The warning of an expert indicates an increase in the occurrence of scams related to AI voice cloning.
Scammers are increasingly using artificial intelligence (AI) tools to mimic the voice of the person they are targeting on social media to make panicked phone calls to family members and friends in an attempt to induce the unwitting caller to provide access to money or sensitive information. Mike Shaumack, chief innovation officer at IdentityIQ, an identity theft prevention and credit score monitoring firm, told FOX Business, “We’re seeing a lot of these calls being made by people who are trying to get access to their financial and confidential information. We’ve seen AI slowly start to enter these areas of cybercrime and we’ve seen a sudden and rapid increase over the last year or so.
‘In advanced and targeted phishing scams, AI is being used to generate very specific emails, with wording that identifies who the target is. “AI-based voice clone scams have also been on the rise over the past year, making this a very frightening topic. Scammers who commit voice clone fraud record people’s voices or find audio clips on social media or the Internet. Skewmack explains, “All it takes is three to ten seconds to get a very realistic cloned voice.” The voice samples are then run through an AI program to duplicate the voice. The scammer can make the cloned voice speak whatever he or she inputs, and can even add emotions such as laughter or fear to the cloned voice, depending on the script of the scam.
To demonstrate how sophisticated the AI voice cloning program is, IdentityIQ pulled an audio sample from an interview the author of this article gave this spring on the Fox News Rundown podcast. The audio sample was used to create an AI voice clone of a phone call to a panicked family demanding a cash app transfer after a fictitious car accident: The voice sample was then cloned to say: “Mom, I need to talk to you. Mom, I need to talk to you. I was supposed to go interview someone today, but I got into a car accident. I’m okay, but I need your help right now. I hit the bumper of the other car. He wants $1,000 for repairs or he will call the police and report it to my insurance. I need the money now; can you send me $1,000 in Zelle? I’ll show you how to do it,” the voice clone said.

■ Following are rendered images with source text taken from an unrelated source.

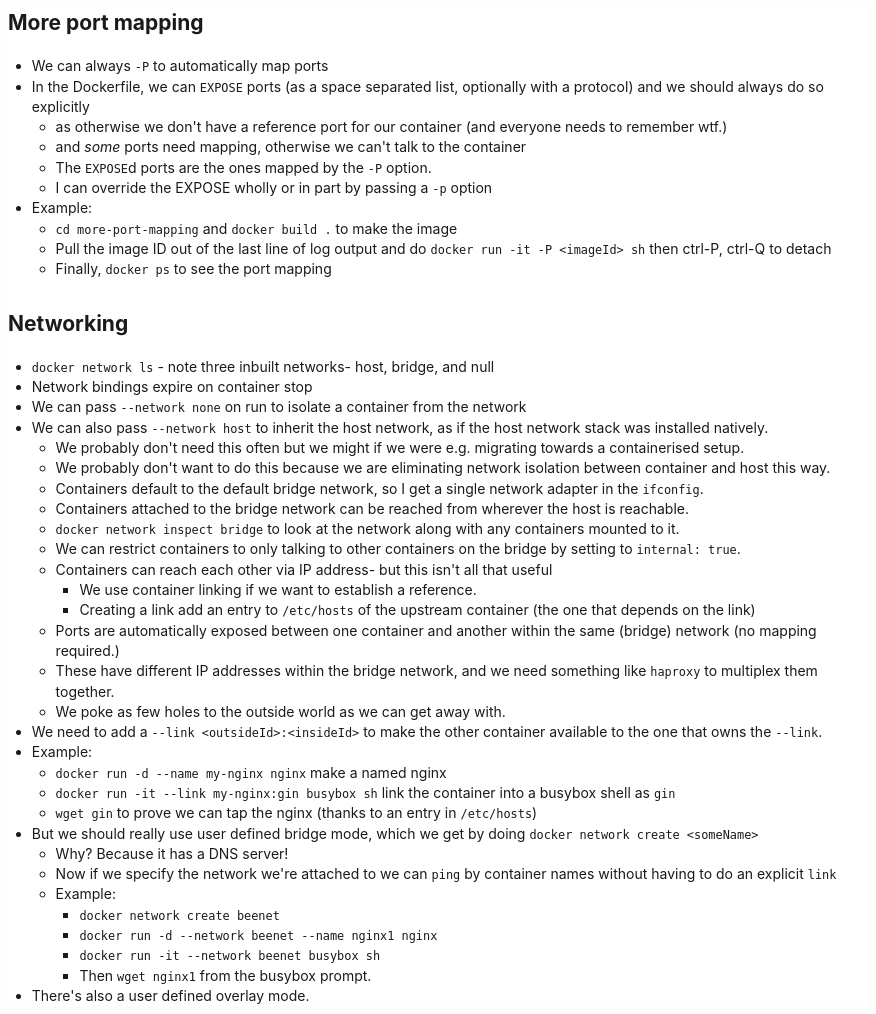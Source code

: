 ## More port mapping
- We can always `-P` to automatically map ports
- In the Dockerfile, we can `EXPOSE` ports (as a space separated list, optionally with a protocol) and we should always do so explicitly 
  - as otherwise we don't have a reference port for our container (and everyone needs to remember wtf.)
  - and *some* ports need mapping, otherwise we can't talk to the container
  - The `EXPOSE`d ports are the ones mapped by the `-P` option.
  - I can override the EXPOSE wholly or in part by passing a `-p` option
- Example: 
  - `cd more-port-mapping` and `docker build .` to make the image
  - Pull the image ID out of the last line of log output and do `docker run -it -P <imageId> sh` then ctrl-P, ctrl-Q to detach
  - Finally, `docker ps` to see the port mapping

## Networking
- `docker network ls` - note three inbuilt networks- host, bridge, and null
- Network bindings expire on container stop
- We can pass `--network none` on run to isolate a container from the network 
- We can also pass `--network host` to inherit the host network, as if the host network stack was installed natively.
  - We probably don't need this often but we might if we were e.g. migrating towards a containerised setup.
  - We probably don't want to do this because we are eliminating network isolation between container and host this way.
  - Containers default to the default bridge network, so I get a single network adapter in the `ifconfig`.
  - Containers attached to the bridge network can be reached from wherever the host is reachable.
  - `docker network inspect bridge` to look at the network along with any containers mounted to it.
  - We can restrict containers to only talking to other containers on the bridge by setting to `internal: true`.
  - Containers can reach each other via IP address- but this isn't all that useful
    - We use container linking if we want to establish a reference. 
    - Creating a link add an entry to `/etc/hosts` of the upstream container (the one that depends on the link)
  - Ports are automatically exposed between one container and another within the same (bridge) network (no mapping required.)
  - These have different IP addresses within the bridge network, and we need something like `haproxy` to multiplex them together.
  - We poke as few holes to the outside world as we can get away with.
- We need to add a `--link <outsideId>:<insideId>` to make the other container available to the one that owns the `--link`.
- Example: 
  - `docker run -d --name my-nginx nginx` make a named nginx
  - `docker run -it --link my-nginx:gin busybox sh` link the container into a busybox shell as `gin`
  - `wget gin` to prove we can tap the nginx (thanks to an entry in `/etc/hosts`)
- But we should really use user defined bridge mode, which we get by doing `docker network create <someName>`
  - Why? Because it has a DNS server! 
  - Now if we specify the network we're attached to we can `ping` by container names without having to do an explicit `link`
  - Example: 
    - `docker network create beenet`
    - `docker run -d --network beenet --name nginx1 nginx`
    - `docker run -it --network beenet busybox sh`
    - Then `wget nginx1` from the busybox prompt.
- There's also a user defined overlay mode.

Scheumack noted that voice clone calls from scammers are usually shorter than this example, and when conveying requests for money, access to accounts, or other sensitive information, they may try to cut off any possibility of conversation by saying something like “I can’t talk now. The goal of the scammer is to put you in a state of fight or flight, to instill in your mind a sense of urgency that your loved one is in some kind of trouble. So the best way to deal with such a situation is to hang up the phone and immediately call your loved one to see if it is him or her,” he explained.
Scheumack cited an example of a recent interview conducted by IdentityIQ with an individual who received what he thought was a panicked call from his daughter who was at camp, but was actually a cloned voice of his daughter created by an AI. The scammer had found the daughter’s social media post about going camping and used it to make the call more realistic. Scammers who commit AI voice fraud use AI programs to search the Internet for information about individuals and businesses, including audio and video postings on social media and elsewhere, looking for details they can use to make a more convincing call to an unwitting victim, the Scheumack notes.
The frightening part is that this is not the work of a neighbor. This is a sophisticated organization, and it is not one person doing this. Those people are not the same as the people who plug in your voice. There is someone who clones your voice. There is someone else who does the actual act of making the call. And if the scam is successful, someone comes to the victim’s home and receives the money”.
As for steps individuals can take to avoid becoming a victim of AI voice clone scams, Scheumack said they should be careful about what they post online that is available to the public and think twice before responding to an urgent call from an unknown number that is ostensibly from someone they know. Be cautious about what you post online,” he said. ‘The second step is to be aware of that in general if you get a call from an unknown number and it’s someone you care about – if you get a call from an unknown number and it’s a relative or loved one and it’s an urgent situation, that should be a red flag to you. Definitely take some time to think about it.”